__TASK DESCRIPTION__. Among the lines below, output only those between the line holding "You can click" and the line holding "run quickly and not require credentials.", inclusive, exactly as written and with no pictures.

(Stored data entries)
- - -

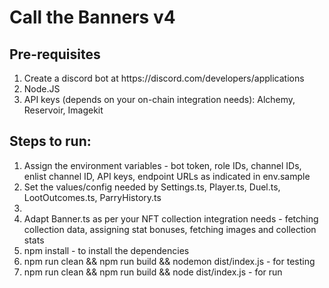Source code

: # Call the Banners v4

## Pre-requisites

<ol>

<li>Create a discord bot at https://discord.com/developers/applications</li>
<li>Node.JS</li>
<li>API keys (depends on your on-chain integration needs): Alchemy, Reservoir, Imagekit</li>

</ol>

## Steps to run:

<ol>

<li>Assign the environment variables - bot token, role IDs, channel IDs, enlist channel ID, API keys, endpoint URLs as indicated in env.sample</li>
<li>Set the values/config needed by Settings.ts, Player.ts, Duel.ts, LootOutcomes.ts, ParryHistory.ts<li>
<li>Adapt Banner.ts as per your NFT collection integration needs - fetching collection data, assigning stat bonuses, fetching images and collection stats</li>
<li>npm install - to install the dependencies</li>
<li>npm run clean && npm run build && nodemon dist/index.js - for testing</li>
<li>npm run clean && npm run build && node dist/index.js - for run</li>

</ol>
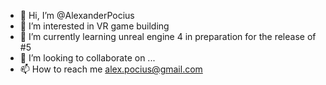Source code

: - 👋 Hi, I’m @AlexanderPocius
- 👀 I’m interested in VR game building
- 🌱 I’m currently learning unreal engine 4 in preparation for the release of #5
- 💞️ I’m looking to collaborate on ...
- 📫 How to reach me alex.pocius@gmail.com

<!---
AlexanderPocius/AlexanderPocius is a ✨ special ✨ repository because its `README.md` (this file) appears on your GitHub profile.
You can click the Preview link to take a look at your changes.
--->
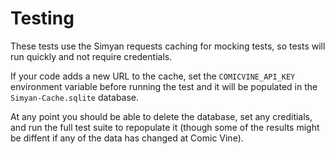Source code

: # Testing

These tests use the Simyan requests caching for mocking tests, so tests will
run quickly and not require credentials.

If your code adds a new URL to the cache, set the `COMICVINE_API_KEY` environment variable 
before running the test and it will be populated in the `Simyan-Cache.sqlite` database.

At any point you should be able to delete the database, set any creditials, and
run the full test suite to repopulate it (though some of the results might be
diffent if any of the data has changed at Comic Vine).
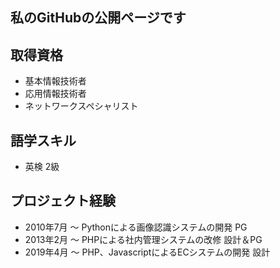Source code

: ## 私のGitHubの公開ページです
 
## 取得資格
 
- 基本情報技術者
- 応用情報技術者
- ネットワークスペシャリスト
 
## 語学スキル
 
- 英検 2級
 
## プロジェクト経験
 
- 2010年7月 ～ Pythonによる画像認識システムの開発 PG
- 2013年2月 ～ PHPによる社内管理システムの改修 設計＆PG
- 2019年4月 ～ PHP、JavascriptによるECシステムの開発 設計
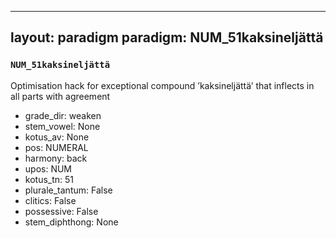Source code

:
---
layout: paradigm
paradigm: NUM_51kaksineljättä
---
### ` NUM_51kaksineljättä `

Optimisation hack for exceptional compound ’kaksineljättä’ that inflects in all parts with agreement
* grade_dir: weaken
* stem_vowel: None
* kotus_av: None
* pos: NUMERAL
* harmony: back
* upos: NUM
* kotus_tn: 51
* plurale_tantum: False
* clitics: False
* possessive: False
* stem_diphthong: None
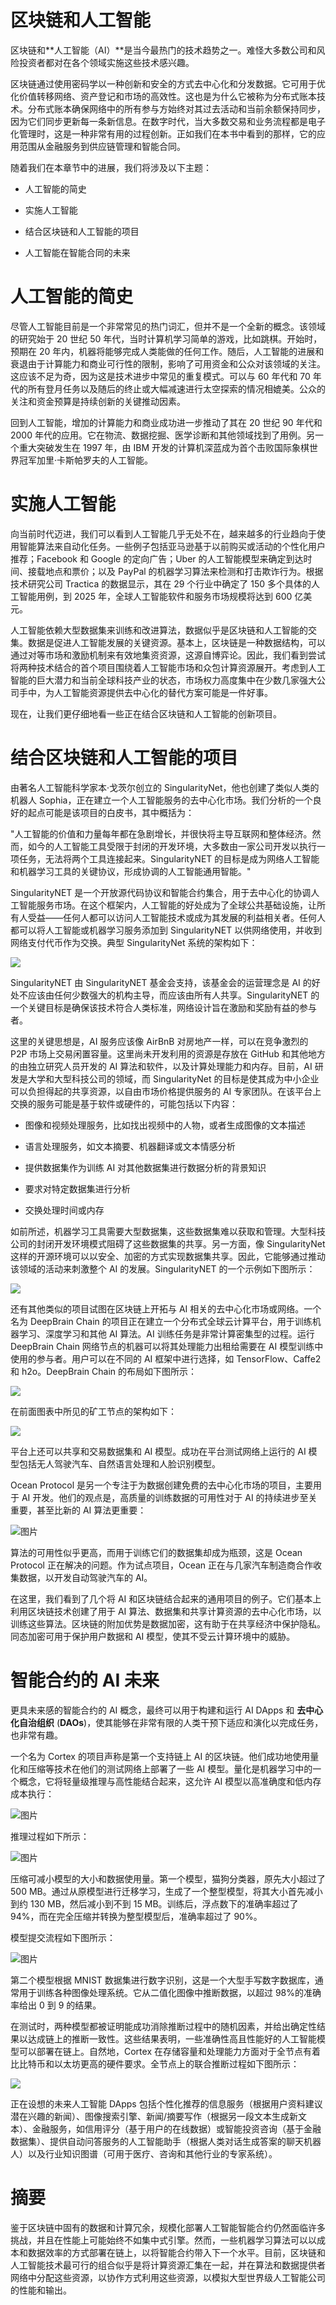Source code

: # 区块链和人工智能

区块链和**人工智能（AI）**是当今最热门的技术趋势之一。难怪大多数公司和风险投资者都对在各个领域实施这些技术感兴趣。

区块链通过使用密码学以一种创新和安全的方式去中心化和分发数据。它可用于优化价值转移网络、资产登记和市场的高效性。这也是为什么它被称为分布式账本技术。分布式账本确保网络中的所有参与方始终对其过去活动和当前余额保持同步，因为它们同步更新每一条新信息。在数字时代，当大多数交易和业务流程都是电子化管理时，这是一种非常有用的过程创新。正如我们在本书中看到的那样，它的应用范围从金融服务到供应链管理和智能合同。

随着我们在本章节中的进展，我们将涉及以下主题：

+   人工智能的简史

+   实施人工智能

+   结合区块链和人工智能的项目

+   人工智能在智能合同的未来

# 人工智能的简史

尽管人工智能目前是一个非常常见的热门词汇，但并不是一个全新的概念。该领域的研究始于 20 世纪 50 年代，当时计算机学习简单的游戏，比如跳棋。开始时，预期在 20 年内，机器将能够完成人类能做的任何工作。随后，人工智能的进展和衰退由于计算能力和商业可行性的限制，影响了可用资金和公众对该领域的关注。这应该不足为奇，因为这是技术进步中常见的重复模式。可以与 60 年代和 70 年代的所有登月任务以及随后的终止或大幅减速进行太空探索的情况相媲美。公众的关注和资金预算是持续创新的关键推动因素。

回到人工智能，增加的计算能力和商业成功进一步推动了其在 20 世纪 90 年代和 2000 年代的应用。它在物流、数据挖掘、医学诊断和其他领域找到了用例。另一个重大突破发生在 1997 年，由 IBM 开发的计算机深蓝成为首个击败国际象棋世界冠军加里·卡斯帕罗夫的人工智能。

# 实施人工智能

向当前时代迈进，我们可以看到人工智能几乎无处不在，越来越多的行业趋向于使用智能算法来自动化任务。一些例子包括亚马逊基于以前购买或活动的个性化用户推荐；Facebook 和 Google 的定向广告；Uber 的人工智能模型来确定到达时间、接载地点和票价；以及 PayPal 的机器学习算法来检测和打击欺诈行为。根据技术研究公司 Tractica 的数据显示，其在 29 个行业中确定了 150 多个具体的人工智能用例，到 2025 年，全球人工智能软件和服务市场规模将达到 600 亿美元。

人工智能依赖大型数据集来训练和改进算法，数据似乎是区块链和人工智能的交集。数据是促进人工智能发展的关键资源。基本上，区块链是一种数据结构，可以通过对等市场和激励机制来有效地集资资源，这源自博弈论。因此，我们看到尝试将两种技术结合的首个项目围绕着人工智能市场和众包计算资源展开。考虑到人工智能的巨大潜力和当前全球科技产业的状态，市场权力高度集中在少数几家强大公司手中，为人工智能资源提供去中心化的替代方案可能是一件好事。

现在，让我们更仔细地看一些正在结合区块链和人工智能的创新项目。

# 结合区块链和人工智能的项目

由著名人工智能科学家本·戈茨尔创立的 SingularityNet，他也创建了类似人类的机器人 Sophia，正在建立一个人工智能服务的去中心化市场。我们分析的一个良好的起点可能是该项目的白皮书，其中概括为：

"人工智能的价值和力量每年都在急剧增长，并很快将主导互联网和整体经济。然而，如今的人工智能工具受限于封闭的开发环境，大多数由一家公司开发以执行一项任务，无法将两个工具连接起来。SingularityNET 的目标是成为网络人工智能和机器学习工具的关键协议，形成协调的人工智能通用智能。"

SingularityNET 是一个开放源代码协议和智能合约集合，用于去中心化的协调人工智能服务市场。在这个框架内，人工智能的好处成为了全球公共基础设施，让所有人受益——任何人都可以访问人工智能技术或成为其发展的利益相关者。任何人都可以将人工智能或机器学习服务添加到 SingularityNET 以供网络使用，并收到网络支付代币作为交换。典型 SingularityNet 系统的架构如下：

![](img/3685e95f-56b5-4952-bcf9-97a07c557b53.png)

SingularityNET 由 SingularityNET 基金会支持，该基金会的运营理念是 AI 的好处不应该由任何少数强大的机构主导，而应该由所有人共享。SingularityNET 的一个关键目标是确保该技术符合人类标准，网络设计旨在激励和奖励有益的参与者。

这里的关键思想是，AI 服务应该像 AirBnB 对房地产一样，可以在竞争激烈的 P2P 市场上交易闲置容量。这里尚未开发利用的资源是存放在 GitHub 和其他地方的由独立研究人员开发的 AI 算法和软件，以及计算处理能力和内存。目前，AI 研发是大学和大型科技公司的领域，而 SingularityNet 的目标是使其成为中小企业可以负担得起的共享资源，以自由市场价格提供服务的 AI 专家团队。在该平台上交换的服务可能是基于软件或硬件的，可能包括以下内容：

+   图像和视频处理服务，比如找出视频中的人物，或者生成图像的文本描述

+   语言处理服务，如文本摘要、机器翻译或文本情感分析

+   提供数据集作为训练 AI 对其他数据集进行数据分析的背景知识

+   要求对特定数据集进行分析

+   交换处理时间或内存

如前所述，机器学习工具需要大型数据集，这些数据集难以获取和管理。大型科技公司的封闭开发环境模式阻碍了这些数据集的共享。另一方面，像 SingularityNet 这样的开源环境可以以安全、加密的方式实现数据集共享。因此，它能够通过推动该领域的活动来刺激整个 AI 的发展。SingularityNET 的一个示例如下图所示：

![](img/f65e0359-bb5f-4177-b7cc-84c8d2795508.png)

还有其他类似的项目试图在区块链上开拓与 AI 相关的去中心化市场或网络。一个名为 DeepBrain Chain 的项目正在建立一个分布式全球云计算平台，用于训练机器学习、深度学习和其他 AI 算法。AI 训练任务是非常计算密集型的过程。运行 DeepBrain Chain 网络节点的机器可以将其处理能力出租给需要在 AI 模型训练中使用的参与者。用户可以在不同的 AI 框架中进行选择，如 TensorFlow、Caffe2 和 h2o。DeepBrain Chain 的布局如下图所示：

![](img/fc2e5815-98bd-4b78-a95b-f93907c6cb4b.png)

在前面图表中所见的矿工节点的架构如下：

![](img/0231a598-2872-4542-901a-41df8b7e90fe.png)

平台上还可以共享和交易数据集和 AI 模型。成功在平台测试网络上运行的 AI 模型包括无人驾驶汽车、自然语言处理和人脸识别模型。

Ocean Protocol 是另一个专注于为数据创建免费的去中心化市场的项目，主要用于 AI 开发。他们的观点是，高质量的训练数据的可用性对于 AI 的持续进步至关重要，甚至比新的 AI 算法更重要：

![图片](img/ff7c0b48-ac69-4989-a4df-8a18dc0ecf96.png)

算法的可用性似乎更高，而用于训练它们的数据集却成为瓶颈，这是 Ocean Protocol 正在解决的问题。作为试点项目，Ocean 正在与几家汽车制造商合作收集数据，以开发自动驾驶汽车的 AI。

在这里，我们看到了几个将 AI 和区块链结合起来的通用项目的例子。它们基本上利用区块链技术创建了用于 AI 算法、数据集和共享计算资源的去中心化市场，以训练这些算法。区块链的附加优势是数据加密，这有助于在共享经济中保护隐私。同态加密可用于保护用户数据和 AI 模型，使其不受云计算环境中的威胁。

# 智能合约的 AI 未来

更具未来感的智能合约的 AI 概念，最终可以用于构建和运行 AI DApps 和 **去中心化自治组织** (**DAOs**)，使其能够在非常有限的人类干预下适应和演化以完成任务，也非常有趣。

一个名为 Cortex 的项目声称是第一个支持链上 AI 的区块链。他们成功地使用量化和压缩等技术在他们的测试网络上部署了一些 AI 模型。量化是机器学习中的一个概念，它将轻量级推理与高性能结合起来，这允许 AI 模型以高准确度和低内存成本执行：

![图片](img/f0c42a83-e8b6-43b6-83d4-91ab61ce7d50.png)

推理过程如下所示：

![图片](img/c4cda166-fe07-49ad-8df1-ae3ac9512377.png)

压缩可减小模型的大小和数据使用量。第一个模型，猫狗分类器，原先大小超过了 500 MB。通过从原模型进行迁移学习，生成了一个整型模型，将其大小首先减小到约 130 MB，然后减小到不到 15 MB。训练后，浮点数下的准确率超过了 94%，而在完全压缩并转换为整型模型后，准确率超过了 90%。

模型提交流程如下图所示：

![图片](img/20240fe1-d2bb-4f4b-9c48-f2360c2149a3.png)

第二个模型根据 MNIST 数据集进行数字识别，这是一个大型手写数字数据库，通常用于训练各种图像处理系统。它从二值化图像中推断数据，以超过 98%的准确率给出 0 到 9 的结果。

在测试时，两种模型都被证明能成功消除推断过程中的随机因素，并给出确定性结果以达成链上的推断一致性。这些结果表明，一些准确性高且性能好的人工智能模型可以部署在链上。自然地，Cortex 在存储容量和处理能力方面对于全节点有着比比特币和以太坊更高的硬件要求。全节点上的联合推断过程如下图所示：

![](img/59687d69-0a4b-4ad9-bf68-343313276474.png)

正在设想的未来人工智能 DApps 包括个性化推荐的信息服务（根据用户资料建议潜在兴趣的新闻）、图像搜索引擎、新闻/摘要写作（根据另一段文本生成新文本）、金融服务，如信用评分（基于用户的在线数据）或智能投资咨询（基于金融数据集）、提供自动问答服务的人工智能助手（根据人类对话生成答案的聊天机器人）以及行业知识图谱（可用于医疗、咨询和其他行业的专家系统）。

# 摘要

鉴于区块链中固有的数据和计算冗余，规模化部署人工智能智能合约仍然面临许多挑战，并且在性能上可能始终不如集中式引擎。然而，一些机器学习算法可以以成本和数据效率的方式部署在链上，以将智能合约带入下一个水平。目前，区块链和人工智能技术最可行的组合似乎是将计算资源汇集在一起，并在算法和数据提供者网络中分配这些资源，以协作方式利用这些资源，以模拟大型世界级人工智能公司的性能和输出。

- - -

__SOLUTION TO THE EXERCISE__.
You can click the Preview link to take a look at your changes.
--->
Source code

: # Testing

These tests use the Simyan requests caching for mocking tests, so tests will
run quickly and not require credentials.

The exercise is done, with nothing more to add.